Monday, September 21, 2009

After crossing back into the Yukon on the Haines Highway, the route followed Highway 3 north to Haines Junction. Once again, we fueled up in Haines Junction and then continued north on Highway 1 towards Kluane lake.
At the south end of the lake, a new bridge was being constructed over the Slims river.

We stopped in at the Parks Visitor centre (Kluane National Park Reserve)- which sported solar panels and windmills for power, but the doors were locked.
It looked like great sheep terrain in the surrounding mountains.
The silty waters of the river mouth contrasted sharply with the green waters of Kluane Lake.
Sections of the road had been recently re-built, but were in good shape. Further north, past Destruction Bay and Burwash Landing, the permafrost got the better of the roads, and the roller coaster began again!
We stopped at a small lakeside pull off near Beaver Creek, and considered spending the night, but it was still early, and it was a bit close to the main road.
There were some 'attack ducks' that came to investigate us, as well as some swans swimming in the lake. So we carried on towards the US boundary.
We did go past the Canadian customs station at the Beaver Creek airport, then found a side road and a comfortable gravel pit to play some frisbee and spend the night!
lat 62.409126 lon -140.852490

In the morning, we got to the US border, but there was no customs station in sight, just some joint Canada/US plaques and displays when crossing the line.
If you click on these photos, you can 'almost' read the text on them.
There was even a bench the straddled the line; half in each country.

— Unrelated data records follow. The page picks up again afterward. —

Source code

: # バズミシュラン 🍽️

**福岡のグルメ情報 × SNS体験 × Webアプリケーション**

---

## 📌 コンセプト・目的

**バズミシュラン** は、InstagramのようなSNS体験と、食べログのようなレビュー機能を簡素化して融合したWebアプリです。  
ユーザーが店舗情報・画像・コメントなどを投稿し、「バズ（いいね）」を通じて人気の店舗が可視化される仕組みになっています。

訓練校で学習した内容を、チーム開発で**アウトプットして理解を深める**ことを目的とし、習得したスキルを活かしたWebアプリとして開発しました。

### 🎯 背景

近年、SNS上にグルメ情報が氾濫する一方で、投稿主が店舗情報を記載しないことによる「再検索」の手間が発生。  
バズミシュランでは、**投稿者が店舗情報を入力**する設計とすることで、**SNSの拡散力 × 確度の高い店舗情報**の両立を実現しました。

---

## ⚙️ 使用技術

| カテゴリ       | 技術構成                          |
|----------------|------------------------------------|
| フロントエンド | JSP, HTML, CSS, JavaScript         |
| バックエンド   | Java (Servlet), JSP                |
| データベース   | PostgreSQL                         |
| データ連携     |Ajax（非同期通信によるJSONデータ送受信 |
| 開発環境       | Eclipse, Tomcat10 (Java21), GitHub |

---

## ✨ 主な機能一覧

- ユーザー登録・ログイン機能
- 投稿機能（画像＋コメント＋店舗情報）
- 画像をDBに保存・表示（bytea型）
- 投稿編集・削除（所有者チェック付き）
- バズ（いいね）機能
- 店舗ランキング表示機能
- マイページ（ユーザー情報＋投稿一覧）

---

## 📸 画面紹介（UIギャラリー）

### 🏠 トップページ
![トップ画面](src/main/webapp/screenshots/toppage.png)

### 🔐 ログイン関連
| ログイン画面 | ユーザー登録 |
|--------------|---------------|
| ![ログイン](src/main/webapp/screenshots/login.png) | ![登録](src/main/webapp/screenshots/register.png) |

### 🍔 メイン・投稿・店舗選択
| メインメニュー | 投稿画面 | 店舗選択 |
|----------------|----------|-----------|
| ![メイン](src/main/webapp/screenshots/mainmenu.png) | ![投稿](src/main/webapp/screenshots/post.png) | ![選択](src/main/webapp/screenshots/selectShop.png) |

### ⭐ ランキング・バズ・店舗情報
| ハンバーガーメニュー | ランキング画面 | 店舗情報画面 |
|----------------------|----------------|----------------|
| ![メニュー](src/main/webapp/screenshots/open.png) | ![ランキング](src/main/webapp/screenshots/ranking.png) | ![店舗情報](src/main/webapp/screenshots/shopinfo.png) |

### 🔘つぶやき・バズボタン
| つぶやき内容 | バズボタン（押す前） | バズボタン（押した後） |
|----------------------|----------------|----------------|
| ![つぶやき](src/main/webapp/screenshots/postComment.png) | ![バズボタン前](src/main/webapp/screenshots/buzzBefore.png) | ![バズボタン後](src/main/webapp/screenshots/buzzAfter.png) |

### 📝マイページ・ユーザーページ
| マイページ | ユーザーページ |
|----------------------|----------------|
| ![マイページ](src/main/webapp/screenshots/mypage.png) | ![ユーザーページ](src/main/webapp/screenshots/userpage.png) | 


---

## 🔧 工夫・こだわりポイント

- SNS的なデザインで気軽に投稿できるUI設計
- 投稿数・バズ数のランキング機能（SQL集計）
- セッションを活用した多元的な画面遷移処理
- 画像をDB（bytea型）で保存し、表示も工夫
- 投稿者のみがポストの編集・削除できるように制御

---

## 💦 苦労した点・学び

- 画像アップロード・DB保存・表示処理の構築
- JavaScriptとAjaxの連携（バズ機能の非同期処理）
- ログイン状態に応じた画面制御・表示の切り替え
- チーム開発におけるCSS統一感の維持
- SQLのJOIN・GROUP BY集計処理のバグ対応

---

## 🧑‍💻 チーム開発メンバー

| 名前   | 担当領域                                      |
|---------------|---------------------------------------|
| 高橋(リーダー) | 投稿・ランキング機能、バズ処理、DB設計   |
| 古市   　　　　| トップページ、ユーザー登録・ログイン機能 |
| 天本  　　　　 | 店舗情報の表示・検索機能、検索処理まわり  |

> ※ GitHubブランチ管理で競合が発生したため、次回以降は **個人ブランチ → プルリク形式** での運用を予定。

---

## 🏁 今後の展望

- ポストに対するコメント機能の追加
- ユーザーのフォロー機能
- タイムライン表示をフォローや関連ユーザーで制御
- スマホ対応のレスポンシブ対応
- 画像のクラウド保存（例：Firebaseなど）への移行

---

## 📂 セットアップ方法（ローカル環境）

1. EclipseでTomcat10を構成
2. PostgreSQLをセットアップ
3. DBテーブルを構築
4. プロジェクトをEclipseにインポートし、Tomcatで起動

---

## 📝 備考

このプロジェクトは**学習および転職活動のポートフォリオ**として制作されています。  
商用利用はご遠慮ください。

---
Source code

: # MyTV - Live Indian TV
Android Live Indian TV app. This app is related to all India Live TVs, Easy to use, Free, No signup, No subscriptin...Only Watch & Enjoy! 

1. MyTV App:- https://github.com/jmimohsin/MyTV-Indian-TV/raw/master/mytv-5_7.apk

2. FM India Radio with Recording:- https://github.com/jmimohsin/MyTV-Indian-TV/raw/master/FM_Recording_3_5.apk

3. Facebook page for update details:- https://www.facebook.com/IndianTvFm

I wonder who paints it?
I think it was more a factor of being too far west rather than too far north, but my Sirius satellite radio pretty much stopped working around here. But it still worked better than the built-in XM radio in my GM truck - which seems to be stymied by any trees or mountains or anything to the south. Of course, on this particular trip the truck camper overhang covers the XM antenna on the cab roof, so it did not provide good service anywhere.
It was about 30 miles before reaching US customs, and the smoke from area forest fires began to limit the views. The roller coaster ride continued from the roads built over melting permafrost.